(Beginning of Source material)

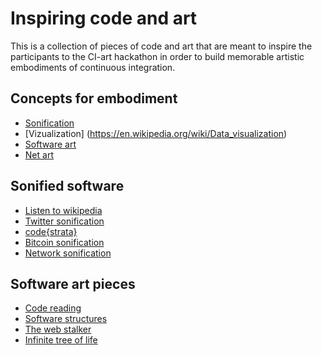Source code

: # Inspiring code and art

This is a collection of pieces of code and art that are meant to inspire the participants to the CI-art hackathon in order to build memorable artistic embodiments of continuous integration.

## Concepts for embodiment

* [Sonification](https://en.wikipedia.org/wiki/Sonification)
* [Vizualization] (https://en.wikipedia.org/wiki/Data_visualization)
* [Software art](https://en.wikipedia.org/wiki/Software_art)
* [Net art](https://en.wikipedia.org/wiki/Net.art)

## Sonified software

* [Listen to wikipedia](http://listen.hatnote.com/)
* [Twitter sonification](https://tweet-fm.herokuapp.com/)
* [code{strata}](https://castor-software.github.io/code-strata/code-strata-2019/index.html)
* [Bitcoin sonification](https://bitcointalk.org/index.php?topic=5126106.0)
* [Network sonification](http://avatar.com.au/netson/NetSonEditQT.mov)

## Software art pieces

* [Code reading](https://vimeo.com/48294959)
* [Software structures](https://whitney.org/exhibitions/software-structures)
* [The web stalker](http://bak.spc.org/iod/)
* [Infinite tree of life](https://codepen.io/ge1doot/pen/vOQZGG)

(End of Source material)

- What the exercise asks -
Lines from the entries that contain the word "wikipedia" are what the answer must hold.

- Reply -
* [Sonification](https://en.wikipedia.org/wiki/Sonification)
* [Vizualization] (https://en.wikipedia.org/wiki/Data_visualization)
* [Software art](https://en.wikipedia.org/wiki/Software_art)
* [Net art](https://en.wikipedia.org/wiki/Net.art)
* [Listen to wikipedia](http://listen.hatnote.com/)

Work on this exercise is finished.